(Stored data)
◆ ◆ ◆

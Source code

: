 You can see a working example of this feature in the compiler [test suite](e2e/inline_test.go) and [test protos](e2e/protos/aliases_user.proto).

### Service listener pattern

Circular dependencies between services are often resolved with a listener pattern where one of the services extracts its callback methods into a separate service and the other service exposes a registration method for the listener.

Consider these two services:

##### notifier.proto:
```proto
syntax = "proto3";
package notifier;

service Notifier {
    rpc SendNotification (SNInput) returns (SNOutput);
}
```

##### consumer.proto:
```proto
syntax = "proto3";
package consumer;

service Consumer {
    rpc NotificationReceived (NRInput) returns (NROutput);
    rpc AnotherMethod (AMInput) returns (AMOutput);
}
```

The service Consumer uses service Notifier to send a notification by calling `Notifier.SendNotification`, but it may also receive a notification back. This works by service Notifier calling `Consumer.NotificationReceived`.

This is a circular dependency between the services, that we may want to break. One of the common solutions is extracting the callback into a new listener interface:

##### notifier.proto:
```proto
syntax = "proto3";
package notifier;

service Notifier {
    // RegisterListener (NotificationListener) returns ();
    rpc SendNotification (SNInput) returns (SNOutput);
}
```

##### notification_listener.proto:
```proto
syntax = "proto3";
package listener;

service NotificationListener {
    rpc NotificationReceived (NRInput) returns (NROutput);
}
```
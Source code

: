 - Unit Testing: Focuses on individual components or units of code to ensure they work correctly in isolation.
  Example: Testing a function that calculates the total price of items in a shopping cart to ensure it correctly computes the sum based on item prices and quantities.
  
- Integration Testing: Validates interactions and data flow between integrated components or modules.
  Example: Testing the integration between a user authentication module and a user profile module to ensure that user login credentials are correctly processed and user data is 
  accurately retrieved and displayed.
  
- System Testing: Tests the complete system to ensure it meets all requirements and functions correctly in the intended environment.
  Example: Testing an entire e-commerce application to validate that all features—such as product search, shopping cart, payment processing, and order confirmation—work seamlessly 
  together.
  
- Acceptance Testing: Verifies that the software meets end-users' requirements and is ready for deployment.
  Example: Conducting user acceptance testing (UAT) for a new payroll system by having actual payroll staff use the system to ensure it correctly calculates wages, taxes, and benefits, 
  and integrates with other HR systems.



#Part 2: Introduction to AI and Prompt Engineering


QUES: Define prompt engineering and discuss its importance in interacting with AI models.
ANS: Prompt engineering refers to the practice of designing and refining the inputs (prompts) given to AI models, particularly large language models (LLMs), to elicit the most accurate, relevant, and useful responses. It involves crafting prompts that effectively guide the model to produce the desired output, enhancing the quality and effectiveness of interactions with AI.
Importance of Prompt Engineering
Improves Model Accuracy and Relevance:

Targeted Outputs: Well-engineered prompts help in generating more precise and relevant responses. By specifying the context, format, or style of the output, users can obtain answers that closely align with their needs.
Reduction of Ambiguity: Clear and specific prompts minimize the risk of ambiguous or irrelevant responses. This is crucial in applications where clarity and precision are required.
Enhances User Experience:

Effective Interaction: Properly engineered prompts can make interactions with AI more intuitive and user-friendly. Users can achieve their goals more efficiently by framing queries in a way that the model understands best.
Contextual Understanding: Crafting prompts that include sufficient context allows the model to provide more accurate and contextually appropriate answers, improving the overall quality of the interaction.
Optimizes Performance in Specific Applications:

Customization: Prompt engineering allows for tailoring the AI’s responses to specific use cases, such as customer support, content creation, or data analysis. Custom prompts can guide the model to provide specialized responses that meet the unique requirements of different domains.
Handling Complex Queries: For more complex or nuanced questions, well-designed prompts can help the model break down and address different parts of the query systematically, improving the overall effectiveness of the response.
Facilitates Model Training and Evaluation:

◆ ◆ ◆

◆ **PROBLEM TO SOLVE**:
Nothing should be dropped. Retype each line above as it is.

◆ **RESULT OF THE EXERCISE**:
Source code

: You can see a working example of this feature in the compiler [test suite](e2e/inline_test.go) and [test protos](e2e/protos/aliases_user.proto).

### Service listener pattern

Circular dependencies between services are often resolved with a listener pattern where one of the services extracts its callback methods into a separate service and the other service exposes a registration method for the listener.

Consider these two services:

##### notifier.proto:
```proto
syntax = "proto3";
package notifier;

service Notifier {
    rpc SendNotification (SNInput) returns (SNOutput);
}
```

##### consumer.proto:
```proto
syntax = "proto3";
package consumer;

service Consumer {
    rpc NotificationReceived (NRInput) returns (NROutput);
    rpc AnotherMethod (AMInput) returns (AMOutput);
}
```

The service Consumer uses service Notifier to send a notification by calling `Notifier.SendNotification`, but it may also receive a notification back. This works by service Notifier calling `Consumer.NotificationReceived`.

This is a circular dependency between the services, that we may want to break. One of the common solutions is extracting the callback into a new listener interface:

##### notifier.proto:
```proto
syntax = "proto3";
package notifier;

service Notifier {
    // RegisterListener (NotificationListener) returns ();
    rpc SendNotification (SNInput) returns (SNOutput);
}
```

##### notification_listener.proto:
```proto
syntax = "proto3";
package listener;

service NotificationListener {
    rpc NotificationReceived (NRInput) returns (NROutput);
}
```
Source code

: - Unit Testing: Focuses on individual components or units of code to ensure they work correctly in isolation.
  Example: Testing a function that calculates the total price of items in a shopping cart to ensure it correctly computes the sum based on item prices and quantities.
  
- Integration Testing: Validates interactions and data flow between integrated components or modules.
  Example: Testing the integration between a user authentication module and a user profile module to ensure that user login credentials are correctly processed and user data is 
  accurately retrieved and displayed.
  
- System Testing: Tests the complete system to ensure it meets all requirements and functions correctly in the intended environment.
  Example: Testing an entire e-commerce application to validate that all features—such as product search, shopping cart, payment processing, and order confirmation—work seamlessly 
  together.
  
- Acceptance Testing: Verifies that the software meets end-users' requirements and is ready for deployment.
  Example: Conducting user acceptance testing (UAT) for a new payroll system by having actual payroll staff use the system to ensure it correctly calculates wages, taxes, and benefits, 
  and integrates with other HR systems.



#Part 2: Introduction to AI and Prompt Engineering


QUES: Define prompt engineering and discuss its importance in interacting with AI models.
ANS: Prompt engineering refers to the practice of designing and refining the inputs (prompts) given to AI models, particularly large language models (LLMs), to elicit the most accurate, relevant, and useful responses. It involves crafting prompts that effectively guide the model to produce the desired output, enhancing the quality and effectiveness of interactions with AI.
Importance of Prompt Engineering
Improves Model Accuracy and Relevance:

Targeted Outputs: Well-engineered prompts help in generating more precise and relevant responses. By specifying the context, format, or style of the output, users can obtain answers that closely align with their needs.
Reduction of Ambiguity: Clear and specific prompts minimize the risk of ambiguous or irrelevant responses. This is crucial in applications where clarity and precision are required.
Enhances User Experience:

Effective Interaction: Properly engineered prompts can make interactions with AI more intuitive and user-friendly. Users can achieve their goals more efficiently by framing queries in a way that the model understands best.
Contextual Understanding: Crafting prompts that include sufficient context allows the model to provide more accurate and contextually appropriate answers, improving the overall quality of the interaction.
Optimizes Performance in Specific Applications:

Customization: Prompt engineering allows for tailoring the AI’s responses to specific use cases, such as customer support, content creation, or data analysis. Custom prompts can guide the model to provide specialized responses that meet the unique requirements of different domains.
Handling Complex Queries: For more complex or nuanced questions, well-designed prompts can help the model break down and address different parts of the query systematically, improving the overall effectiveness of the response.
Facilitates Model Training and Evaluation:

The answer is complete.